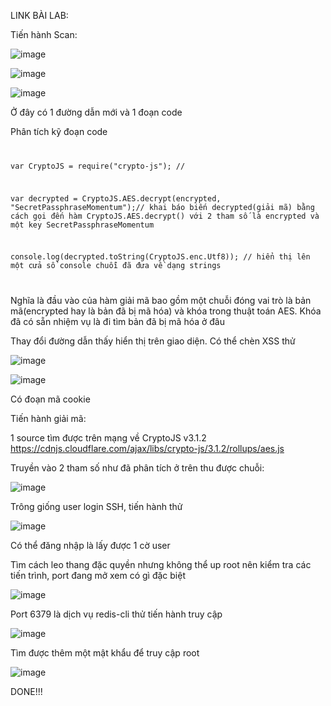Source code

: LINK BÀI LAB:

Tiến hành Scan:

![image](https://user-images.githubusercontent.com/72652376/126104437-0f145748-b39e-4b97-8019-cce24862455f.png)


![image](https://user-images.githubusercontent.com/72652376/126104474-87a61cdb-e8b2-4c8c-8aaa-045e7a524d85.png)

![image](https://user-images.githubusercontent.com/72652376/126119899-eb799d61-47df-4bd9-a7c8-833f54fe0c91.png)

Ở đây có 1 đường dẫn mới và 1 đoạn code 

Phân tích kỹ đoạn code
<code>

var CryptoJS = require("crypto-js"); //

var decrypted = CryptoJS.AES.decrypt(encrypted, "SecretPassphraseMomentum");// khai báo biến decrypted(giải mã) bằng cách gọi đến hàm CryptoJS.AES.decrypt() với 2 tham số là encrypted và một key SecretPassphraseMomentum

console.log(decrypted.toString(CryptoJS.enc.Utf8)); // hiển thị lên một cửa sổ console chuỗi đã đưa về dạng strings
  
</code>

Nghĩa là đầu vào của hàm giải mã bao gồm một chuỗi đóng vai trò là bản mã(encrypted hay là bản đã bị mã hóa) và khóa trong thuật toán AES. Khóa đã có sẵn nhiệm vụ là đi tìm bản đã bị mã hóa ở đâu

Thay đổi đường dẫn thấy hiển thị trên giao diện. Có thể chèn XSS thử 

![image](https://user-images.githubusercontent.com/72652376/126121162-bf0203cc-1b8c-49a6-ae7e-7bb234c88116.png)

![image](https://user-images.githubusercontent.com/72652376/126121451-d9a0cfc0-bddb-4099-b505-27ffabf6d480.png)

Có đoạn mã cookie

Tiến hành giải mã:

1 source tìm được trên mạng về CryptoJS v3.1.2 https://cdnjs.cloudflare.com/ajax/libs/crypto-js/3.1.2/rollups/aes.js

Truyền vào 2 tham số như đã phân tích ở trên thu được chuỗi:

![image](https://user-images.githubusercontent.com/72652376/126122429-f394b2c2-5b81-455e-baf3-9b1aae3e454b.png)

Trông giống user login SSH, tiến hành thử

![image](https://user-images.githubusercontent.com/72652376/126122694-9c3fb587-888e-4ea7-a8c8-4139bbbaccf3.png)

Có thể đăng nhập là lấy được 1 cờ user

Tìm cách leo thang đặc quyền nhưng không thể up root nên kiểm tra các tiến trình, port đang mở xem có gì đặc biệt

![image](https://user-images.githubusercontent.com/72652376/126124930-310759b5-6ccf-45fa-9ea9-7cf5d773b92f.png)

Port 6379 là dịch vụ redis-cli thử tiến hành truy cập

![image](https://user-images.githubusercontent.com/72652376/126124996-523157e5-1317-4837-b0e6-a119775546d3.png)

Tìm được thêm một mật khẩu để truy cập root

![image](https://user-images.githubusercontent.com/72652376/126125351-715de41b-be26-4480-8165-1b1ed74d26b5.png)

DONE!!!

## EXERCISE INSTRUCTIONS
Show every line of the listing in which the string "tích" can be found.

## EXERCISE OUTPUT
Phân tích kỹ đoạn code
Truyền vào 2 tham số như đã phân tích ở trên thu được chuỗi:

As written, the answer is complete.